* EXERCISE DESCRIPTION *
Among the entries below, copy every line that carries the word "ExtractModuleInstancesFromNode".

⟨

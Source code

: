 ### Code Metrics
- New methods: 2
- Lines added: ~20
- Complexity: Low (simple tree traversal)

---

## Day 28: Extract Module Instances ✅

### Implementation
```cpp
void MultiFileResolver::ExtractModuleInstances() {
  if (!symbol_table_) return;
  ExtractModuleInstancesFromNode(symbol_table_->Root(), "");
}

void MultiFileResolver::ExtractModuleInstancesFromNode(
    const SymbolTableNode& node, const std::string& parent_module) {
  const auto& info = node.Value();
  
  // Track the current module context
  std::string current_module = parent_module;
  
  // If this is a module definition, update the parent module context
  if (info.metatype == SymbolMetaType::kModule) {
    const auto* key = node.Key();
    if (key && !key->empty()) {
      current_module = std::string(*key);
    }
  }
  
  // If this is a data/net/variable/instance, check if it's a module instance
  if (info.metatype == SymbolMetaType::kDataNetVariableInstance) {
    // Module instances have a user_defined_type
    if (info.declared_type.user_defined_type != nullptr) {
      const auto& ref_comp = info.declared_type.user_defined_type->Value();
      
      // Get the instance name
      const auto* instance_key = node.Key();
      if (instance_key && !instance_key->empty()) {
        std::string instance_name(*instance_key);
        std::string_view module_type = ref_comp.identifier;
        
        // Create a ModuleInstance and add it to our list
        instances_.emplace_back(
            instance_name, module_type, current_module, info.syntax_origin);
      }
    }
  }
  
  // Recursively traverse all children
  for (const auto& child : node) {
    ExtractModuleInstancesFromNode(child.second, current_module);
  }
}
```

⟩

* OUTPUT FOR THIS EXERCISE *
  ExtractModuleInstancesFromNode(symbol_table_->Root(), "");
void MultiFileResolver::ExtractModuleInstancesFromNode(
    ExtractModuleInstancesFromNode(child.second, current_module);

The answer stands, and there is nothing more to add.